▶ Items from a dataset
====
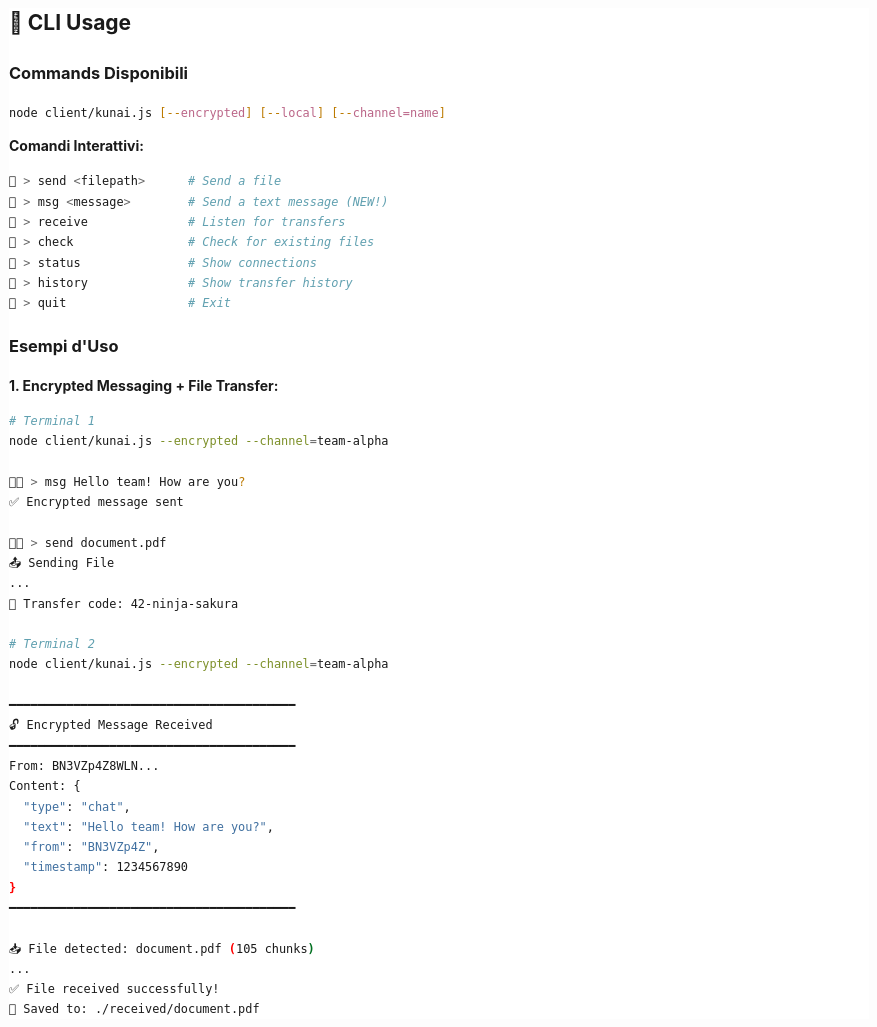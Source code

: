 
## 📝 CLI Usage

### Commands Disponibili

```bash
node client/kunai.js [--encrypted] [--local] [--channel=name]
```

**Comandi Interattivi:**

```bash
🥷 > send <filepath>      # Send a file
🥷 > msg <message>        # Send a text message (NEW!)
🥷 > receive              # Listen for transfers
🥷 > check                # Check for existing files
🥷 > status               # Show connections
🥷 > history              # Show transfer history
🥷 > quit                 # Exit
```

### Esempi d'Uso

**1. Encrypted Messaging + File Transfer:**

```bash
# Terminal 1
node client/kunai.js --encrypted --channel=team-alpha

🔐🥷 > msg Hello team! How are you?
✅ Encrypted message sent

🔐🥷 > send document.pdf
📤 Sending File
...
🔑 Transfer code: 42-ninja-sakura

# Terminal 2
node client/kunai.js --encrypted --channel=team-alpha

━━━━━━━━━━━━━━━━━━━━━━━━━━━━━━━━━━━━━━━━
🔓 Encrypted Message Received
━━━━━━━━━━━━━━━━━━━━━━━━━━━━━━━━━━━━━━━━
From: BN3VZp4Z8WLN...
Content: {
  "type": "chat",
  "text": "Hello team! How are you?",
  "from": "BN3VZp4Z",
  "timestamp": 1234567890
}
━━━━━━━━━━━━━━━━━━━━━━━━━━━━━━━━━━━━━━━━

📥 File detected: document.pdf (105 chunks)
...
✅ File received successfully!
📁 Saved to: ./received/document.pdf
```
====
Matching lines for the string "Hello": work out how many the records contain and write only the number.

2